Japanese beetles add to drought impact on gardens

PITTSBURG, Kan. – More 4-State residents are noticing the impact of Japanese beetles this summer.

Weather caused them to emerge later than normal, according to Horticulture Agent Jesse Gilmore. He’s with the K-State Research and Extension based in Girard. They’ll do most of their feeding from June to September, depending on when the adults emerge.

This summer, they’re emerging as the drought continues. This is making the pests more prevalent for gardeners, damaging their already thirsty plants.

Gilmore tells KOAM’s Keri Worthen that Japanese beetle adults are one of the most destructive insect pests of horticultural plants. This is in both landscapes and gardens. They are generally in large populations. He says they move around the shrub and consume the plant tissue leaving behind skeletonized leaves.

Gilmore says the most effective way to get rid of these bugs is by using contact pesticides.

You can learn more from Gilmore by watching the video above.

Local Business Impact of Japanese Beetles

One local business owner tells Worthen the bugs are eating the foliage and blooms of all their plants, especially zinnias.

Soulful Stems Flower Farm is located in Miami, Oklahoma. Owner Holly Morgan says the beetles are also highly attracted to rose bushes. She catches them most in the early morning or evening hours. “I pick them off the plants and drop them into water (with or without soap),” Morgan tells Worthen. “In only a few days worth of collecting them off my plants, I started seeing less and less. Now I only find 1 or 2 every couple days.”

Morgan says she’s seen a person in Colorado with a larger flower farm use a cordless vacuum to suck them off her plants and then dispose of them. “Some people use traps, but the problem with those is that it attracts more beetles to your garden and not all of them end up in the trap,” states Morgan.

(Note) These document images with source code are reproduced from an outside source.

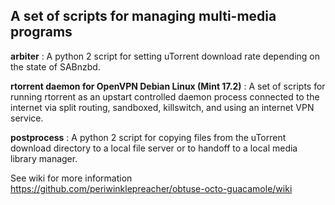 ## A set of scripts for managing multi-media programs

**arbiter** : A python 2 script for setting uTorrent download rate depending on the state of SABnzbd.

**rtorrent daemon for OpenVPN Debian Linux (Mint 17.2)** : A set of scripts for running rtorrent as an upstart controlled daemon process connected to the internet via split routing, sandboxed, killswitch, and using an internet VPN service.

**postprocess** : A python 2 script for copying files from the uTorrent download directory to a local file server or to handoff to a local media library manager.

See wiki for more information https://github.com/periwinklepreacher/obtuse-octo-guacamole/wiki
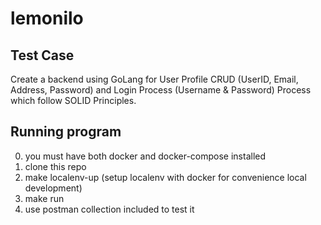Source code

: # lemonilo

## Test Case

Create a backend using GoLang for User Profile CRUD (UserID, Email, Address, Password) and Login Process (Username & Password) Process which follow SOLID Principles.

## Running program

0. you must have both docker and docker-compose installed
1. clone this repo
2. make localenv-up (setup localenv with docker for convenience local development)
3. make run
4. use postman collection included to test it
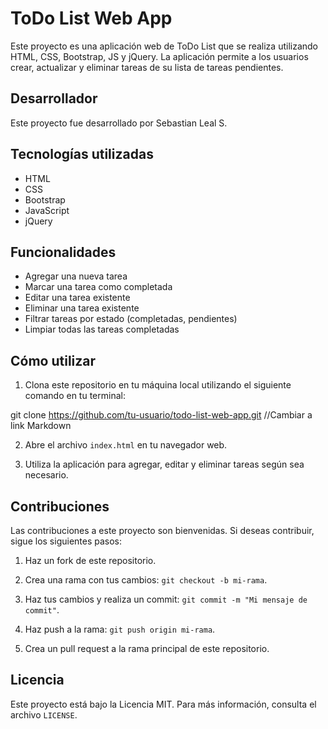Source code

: # ToDo List Web App

Este proyecto es una aplicación web de ToDo List que se realiza utilizando HTML, CSS, Bootstrap, JS y jQuery. La aplicación permite a los usuarios crear, actualizar y eliminar tareas de su lista de tareas pendientes.

## Desarrollador

Este proyecto fue desarrollado por Sebastian Leal S.

## Tecnologías utilizadas

- HTML
- CSS
- Bootstrap
- JavaScript
- jQuery

## Funcionalidades

- Agregar una nueva tarea
- Marcar una tarea como completada
- Editar una tarea existente
- Eliminar una tarea existente
- Filtrar tareas por estado (completadas, pendientes)
- Limpiar todas las tareas completadas

## Cómo utilizar

1. Clona este repositorio en tu máquina local utilizando el siguiente comando en tu terminal:

git clone https://github.com/tu-usuario/todo-list-web-app.git //Cambiar a link Markdown


2. Abre el archivo `index.html` en tu navegador web.

3. Utiliza la aplicación para agregar, editar y eliminar tareas según sea necesario.

## Contribuciones

Las contribuciones a este proyecto son bienvenidas. Si deseas contribuir, sigue los siguientes pasos:

1. Haz un fork de este repositorio.

2. Crea una rama con tus cambios: `git checkout -b mi-rama`.

3. Haz tus cambios y realiza un commit: `git commit -m "Mi mensaje de commit"`.

4. Haz push a la rama: `git push origin mi-rama`.

5. Crea un pull request a la rama principal de este repositorio.

## Licencia

Este proyecto está bajo la Licencia MIT. Para más información, consulta el archivo `LICENSE`.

The K-State Department of Entomology agrees: “The use of Japanese beetle traps is not recommended since the floral lure and synthetically-derived sex pheromone may attract more adults into an area than would “normally” occur. Japanese beetle adults may also feed on roses before reaching the traps, which increases potential damage.”

The bigger issue Morgan says she has is the striped blister beetles. “They have come in by the hundreds and devoured my plants in only a few hours. I finally got rid of them, but had to use pesticides.”